- _Task to complete_
Restate word for word the lines of the records below, starting at the line that contains "The ring of" and ending at the line that contains "We define a", with both of those lines included and nothing else.

════════════════════

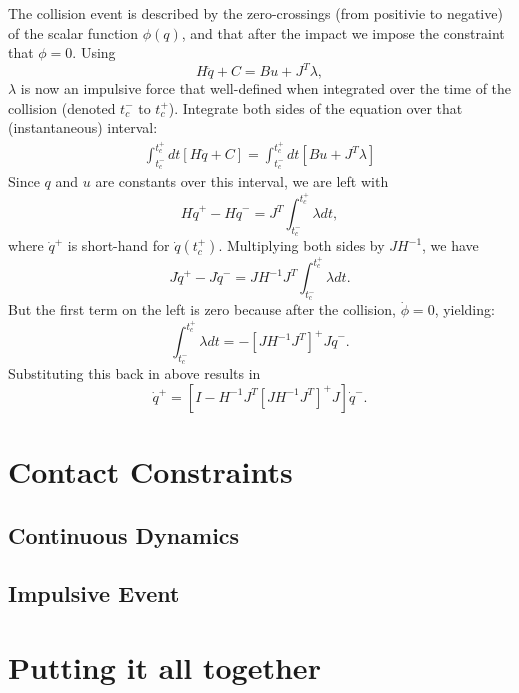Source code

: \documentclass{article}
\begin{document}
The collision event is described by the
zero-crossings (from positivie to negative) of the scalar function
$\phi(q)$, and that after the impact we impose the constraint that
$\phi = 0$.  Using $$H\ddot{q} + C = Bu + J^T \lambda,$$ 
$\lambda$ is now an impulsive force that 
well-defined when integrated over the time of the collision (denoted
$t_c^-$ to $t_c^+$).  Integrate both sides of the equation
over that (instantaneous) interval:
\begin{align*}\int_{t_c^-}^{t_c^+} dt\left[  H \ddot{q} + C \right] =
\int_{t_c^-}^{t_c^+} dt \left[ Bu + J^T \lambda \right]
\end{align*}
Since $q$ and $u$ are constants over this interval, we are left
with
$$H\dot{q}^+ - H\dot{q}^- = J^T \int_{t_c^-}^{t_c^+} \lambda dt,$$ 
where $\dot{q}^+$ is short-hand
for $\dot{q}(t_c^+)$.  Multiplying both sides by $J H^{-1}$, we have 
$$ J \dot{q}^+ - J\dot{q}^- = J H^{-1} J^T \int_{t_c^-}^{t_c^+} \lambda dt.$$
But the first term on the left is zero because after the collision,
$\dot\phi = 0$, yielding:
$$\int_{t_c^-}^{t_c^+} \lambda dt = - \left[ J H^{-1} J^T \right]^+
J \dot{q}^-.$$  Substituting this back in above results in 
$$\dot{q}^+ = \left[ I - H^{-1} J^T \left[ J H^{-1} J^T \right]^+ J
\right] \dot{q}^-.$$


\section{Contact Constraints}

\subsection{Continuous Dynamics}

\subsection{Impulsive Event}


\section{Putting it all together}


%
%
\end{document}
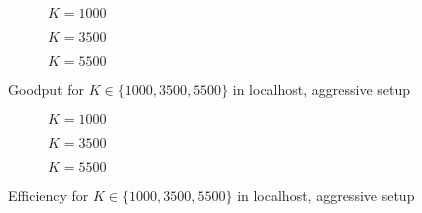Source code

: \begin{figure}[t]
\centering
\begin{subfigure}{0.24\textwidth}
	\captionsetup{justification=centering,font=scriptsize}
	\centering
	\setlength\fwidth{\textwidth}
	\setlength{}
	
	\caption{$K=1000$}
	\label{fig:lh_good_1000}
\end{subfigure}\hspace{2em}%
\begin{subfigure}{0.23\textwidth}
	\captionsetup{justification=centering,font=scriptsize}
	\centering
	\setlength\fwidth{\textwidth}
	\setlength{}
	
	\caption{$K=3500$}
	\label{fig:lh_good_3500}
\end{subfigure}\hspace{2em}%
\begin{subfigure}{0.23\textwidth}
	\captionsetup{justification=centering,font=scriptsize}
	\centering
	\setlength\fwidth{\textwidth}
	\setlength{}
	
	\caption{$K=5500$}
	\label{fig:lh_good_5500}
\end{subfigure}
\caption{Goodput for $K \in \{1000, 3500, 5500\}$ in localhost, aggressive setup}
\label{fig:goodput_aggr}
\end{figure}

\begin{figure}[t]
\centering
\begin{subfigure}{0.23\textwidth}
	\captionsetup{justification=centering,font=scriptsize}
	\centering
	\setlength\fwidth{\textwidth}
	\setlength{}
	
	\caption{$K=1000$}
	\label{fig:lh_eff_1000}
\end{subfigure}\hspace{2em}%
\begin{subfigure}{0.23\textwidth}
	\captionsetup{justification=centering,font=scriptsize}
	\centering
	\setlength\fwidth{\textwidth}
	\setlength{}
	
	\caption{$K=3500$}
	\label{fig:lh_eff_3500}
\end{subfigure}\hspace{2em}%
\begin{subfigure}{0.23\textwidth}
	\captionsetup{justification=centering,font=scriptsize}
	\centering
	\setlength\fwidth{\textwidth}
	\setlength{}
	
	\caption{$K=5500$}
	\label{fig:lh_eff_5500}
\end{subfigure}
\caption{Efficiency for $K \in \{1000, 3500, 5500\}$ in localhost, aggressive setup}
\label{fig:efficiency_aggr}
\end{figure}

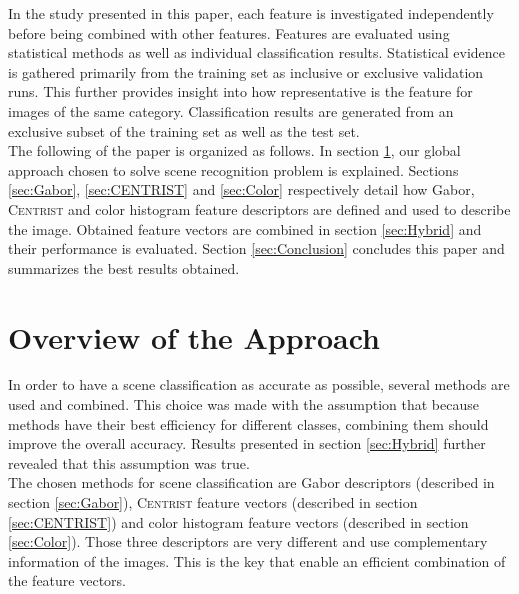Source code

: \documentclass[%
	final,
	narroweqnarray,
	notitlepage,
	inline,
	twoside,
	]{ieee}
\begin{document}
In the study presented in this paper, each feature is investigated independently before being combined with other features. Features are evaluated using statistical methods as well as individual classification results. Statistical evidence is gathered primarily from the training set as inclusive or exclusive validation runs. This further provides insight into how representative is the feature for images of the same category. Classification results are generated from an exclusive subset of the training set as well as the test set.\\

The following of the paper is organized as follows. In section \ref{sec:approach}, our global approach chosen to solve scene recognition problem is explained. Sections \ref{sec:Gabor}, \ref{sec:CENTRIST} and \ref{sec:Color} respectively detail how Gabor, \textsc{Centrist} and color histogram feature descriptors are defined and used to describe the image. Obtained feature vectors are combined in section \ref{sec:Hybrid} and their performance is evaluated. Section \ref{sec:Conclusion} concludes this paper and summarizes the best results obtained. 
\section{Overview of the Approach}
\label{sec:approach}
In order to have a scene classification as accurate as possible, several methods are used and combined. This choice was made with the assumption that because methods have their best efficiency for different classes, combining them should improve the overall accuracy. Results presented in section \ref{sec:Hybrid} further revealed that this assumption was true. \\
The chosen methods for scene classification are Gabor descriptors (described in section \ref{sec:Gabor}), \textsc{Centrist} feature vectors (described in section \ref{sec:CENTRIST}) and color histogram feature vectors (described in section \ref{sec:Color}). Those three descriptors are very different and use complementary information of the images. This is the key that enable an efficient combination of the feature vectors. 


\end{document}
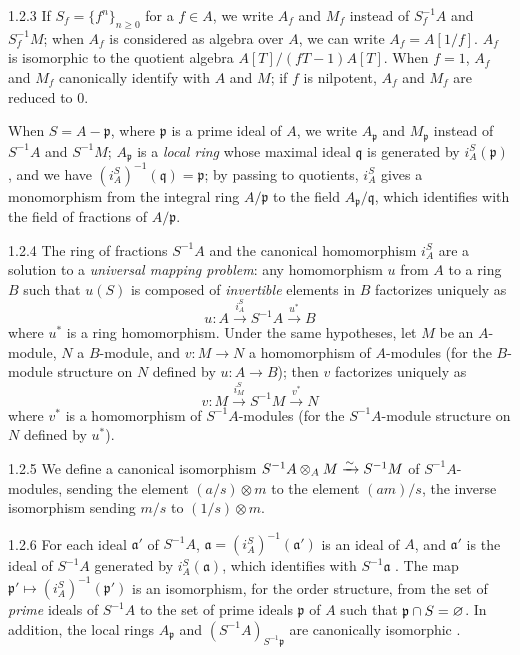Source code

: \begin{env}{1.2.3}
\label{env-0.1.2.3}
If $S_f=\{f^n\}_{n\geqslant 0}$ for a $f\in A$, we write $A_f$ and $M_f$ instead
of $S_f^{-1}A$ and $S_f^{-1}M$; when $A_f$ is considered as algebra over $A$, we
can write $A_f=A[1/f]$. $A_f$ is isomorphic to the quotient algebra
$A[T]/(fT-1)A[T]$. When $f=1$, $A_f$ and $M_f$ canonically identify with $A$ and
$M$; if $f$ is nilpotent, $A_f$ and $M_f$ are reduced to $0$.

When $S=A-\mathfrak{p}$, where $\mathfrak{p}$ is a prime ideal of $A$, we write
$A_\mathfrak{p}$ and $M_\mathfrak{p}$ instead of $S^{-1}A$ and $S^{-1}M$;
$A_\mathfrak{p}$ is a \emph{local ring} whose maximal ideal $\mathfrak{q}$ is
generated by $i_A^S(\mathfrak{p})$, and we have
$(i_A^S)^{-1}(\mathfrak{q})=\mathfrak{p}$; by passing to quotients, $i_A^S$
gives a monomorphism from the integral ring $A/\mathfrak{p}$ to the field
$A_\mathfrak{p}/\mathfrak{q}$, which identifies with the field of fractions of
$A/\mathfrak{p}$.
\end{env}

\begin{env}{1.2.4}
\label{env-0.1.2.4}
The ring of fractions $S^{-1}A$ and the canonical homomorphism $i_A^S$ are a
solution to a \emph{universal mapping problem}: any homomorphism $u$ from $A$ to
a ring $B$ such that $u(S)$ is composed of \emph{invertible} elements in $B$
factorizes uniquely as
\[
  u:A\xrightarrow{i_A^S}S^{-1}A\xrightarrow{u^*}B
\]
where $u^*$ is a ring homomorphism. Under the same hypotheses, let $M$ be an
$A$-module, $N$ a $B$-module, and $v:M\to N$ a homomorphism of $A$-modules (for
the $B$-module structure on $N$ defined by $u:A\to B$); then $v$ factorizes
uniquely as
\[
  v:M\xrightarrow{i_M^S}S^{-1}M\xrightarrow{v^*}N
\]
where $v^*$ is a homomorphism of $S^{-1}A$-modules (for the $S^{-1}A$-module
structure on $N$ defined by $u^*$).
\end{env}

\begin{env}{1.2.5}
\label{env-0.1.2.5}
We define a canonical isomorphism $S^{-1}A\otimes_A M\xrightarrow{\sim} S^{-1}M$ of
$S^{-1}A$-modules, sending the element $(a/s)\otimes m$ to the element $(am)/s$,
the inverse isomorphism sending $m/s$ to $(1/s)\otimes m$.
\end{env}

\begin{env}{1.2.6}
\label{env-0.1.2.6}
For each ideal $\mathfrak{a}'$ of $S^{-1}A$,
$\mathfrak{a}=(i_A^S)^{-1}(\mathfrak{a}')$ is an ideal of $A$, and
$\mathfrak{a}'$ is the ideal of $S^{-1}A$ generated by $i_A^S(\mathfrak{a})$,
which identifies with $S^{-1}\mathfrak{a}$ . The map
$\mathfrak{p}'\mapsto(i_A^S)^{-1}(\mathfrak{p}')$ is an isomorphism, for the
order structure, from the set of \emph{prime} ideals of $S^{-1}A$ to the set of
prime ideals $\mathfrak{p}$ of $A$ such that $\mathfrak{p}\cap S=\varnothing$. In
addition, the local rings $A_\mathfrak{p}$ and $(S^{-1}A)_{S^{-1}\mathfrak{p}}$
are canonically isomorphic .
\end{env}

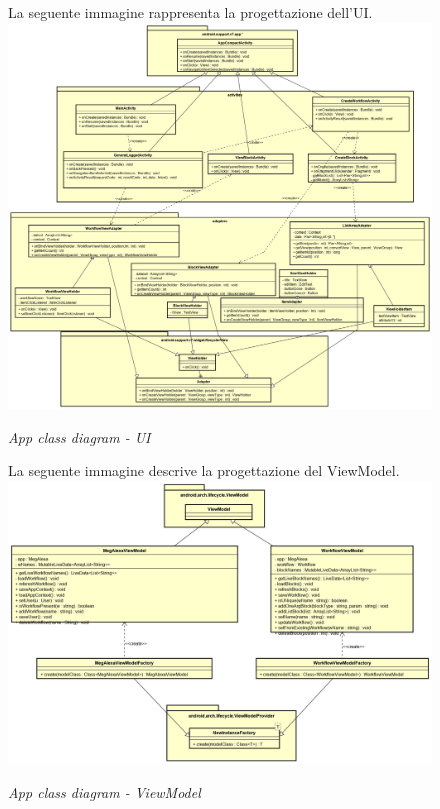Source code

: \begin{figure} [H]
La seguente immagine rappresenta la progettazione dell'UI.
	\centering
	\includegraphics[scale=0.3]{./images/UI.png}
	\caption{\textit{App class diagram - UI}}\label{UI}
\end{figure}


\begin{figure} [H]
La seguente immagine descrive la progettazione del ViewModel.
	\centering
	\includegraphics[scale=0.3]{./images/ViewModel.png}
	\caption{\textit{App class diagram - ViewModel}}\label{ViewModel}
\end{figure}


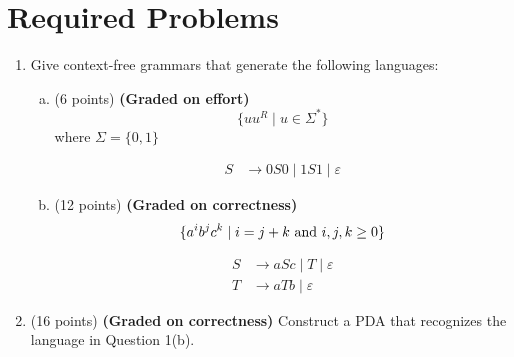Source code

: \documentclass{article}
\theoremstyle{definition}
\newenvironment {solution}
{
\begin{tcolorbox}
}
{
\end{tcolorbox}
}
\begin{document}
\section{Required Problems}
\begin{enumerate}
    \item Give context-free grammars that generate the following languages:
    \begin{enumerate}[(a)]
        \item (6 points) \textbf{(Graded on effort)} \[\{uu^R \mid u \in \Sigma^*\}\] where $\Sigma = \{0, 1\}$
        \begin{solution}
            \begin{align*}
                S &\rightarrow 0S0 \mid 1S1 \mid \varepsilon
            \end{align*}
        \end{solution}
        \item (12 points) \textbf{(Graded on correctness)}
        \[\{a^ib^jc^k \mid i = j + k\textnormal{ and } i,j,k \geq 0\}\]
        \begin{solution}
            \begin{align*}
                S &\rightarrow aSc \mid T \mid \varepsilon \\
                T &\rightarrow aTb \mid \varepsilon
            \end{align*}
        \end{solution}
    \end{enumerate}

    \item (16 points) \textbf{(Graded on correctness)} Construct a PDA that recognizes the language in Question 1(b).
    \begin{solution}
        \begin{center}
            
\end{center}
\end{solution}
\end{enumerate}
\end{document}
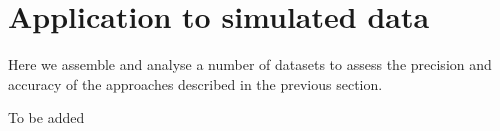 \documentclass{aastex61}
\begin{document}




\section{Application to simulated data} 
\label{sec:simulations}

Here we assemble and analyse a number of datasets to assess the precision and accuracy of the approaches described in the previous section.

\acknowledgments

To be added

%
\end{document}
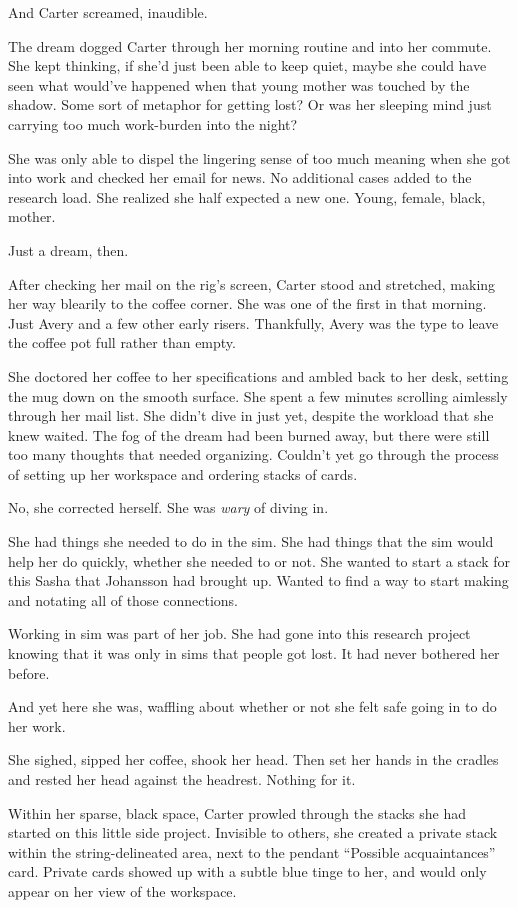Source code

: And Carter screamed, inaudible.

The dream dogged Carter through her morning routine and into her commute. She kept thinking, if she'd just been able to keep quiet, maybe she could have seen what would've happened when that young mother was touched by the shadow. Some sort of metaphor for getting lost? Or was her sleeping mind just carrying too much work-burden into the night?

She was only able to dispel the lingering sense of too much meaning when she got into work and checked her email for news. No additional cases added to the research load. She realized she half expected a new one. Young, female, black, mother.

Just a dream, then.

After checking her mail on the rig's screen, Carter stood and stretched, making her way blearily to the coffee corner. She was one of the first in that morning. Just Avery and a few other early risers. Thankfully, Avery was the type to leave the coffee pot full rather than empty.

She doctored her coffee to her specifications and ambled back to her desk, setting the mug down on the smooth surface. She spent a few minutes scrolling aimlessly through her mail list. She didn't dive in just yet, despite the workload that she knew waited. The fog of the dream had been burned away, but there were still too many thoughts that needed organizing. Couldn't yet go through the process of setting up her workspace and ordering stacks of cards.

No, she corrected herself. She was \emph{wary} of diving in.

She had things she needed to do in the sim. She had things that the sim would help her do quickly, whether she needed to or not. She wanted to start a stack for this Sasha that Johansson had brought up. Wanted to find a way to start making and notating all of those connections.

Working in sim was part of her job. She had gone into this research project knowing that it was only in sims that people got lost. It had never bothered her before.

And yet here she was, waffling about whether or not she felt safe going in to do her work.

She sighed, sipped her coffee, shook her head. Then set her hands in the cradles and rested her head against the headrest. Nothing for it.

Within her sparse, black space, Carter prowled through the stacks she had started on this little side project. Invisible to others, she created a private stack within the string-delineated area, next to the pendant ``Possible acquaintances'' card. Private cards showed up with a subtle blue tinge to her, and would only appear on her view of the workspace.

════════════════════

- _Answer for this exercise_
The ring of fractions $S^{-1}A$ and the canonical homomorphism $i_A^S$ are a
solution to a \emph{universal mapping problem}: any homomorphism $u$ from $A$ to
a ring $B$ such that $u(S)$ is composed of \emph{invertible} elements in $B$
factorizes uniquely as
\[
  u:A\xrightarrow{i_A^S}S^{-1}A\xrightarrow{u^*}B
\]
where $u^*$ is a ring homomorphism. Under the same hypotheses, let $M$ be an
$A$-module, $N$ a $B$-module, and $v:M\to N$ a homomorphism of $A$-modules (for
the $B$-module structure on $N$ defined by $u:A\to B$); then $v$ factorizes
uniquely as
\[
  v:M\xrightarrow{i_M^S}S^{-1}M\xrightarrow{v^*}N
\]
where $v^*$ is a homomorphism of $S^{-1}A$-modules (for the $S^{-1}A$-module
structure on $N$ defined by $u^*$).
\end{env}

\begin{env}{1.2.5}
\label{env-0.1.2.5}
We define a canonical isomorphism $S^{-1}A\otimes_A M\xrightarrow{\sim} S^{-1}M$ of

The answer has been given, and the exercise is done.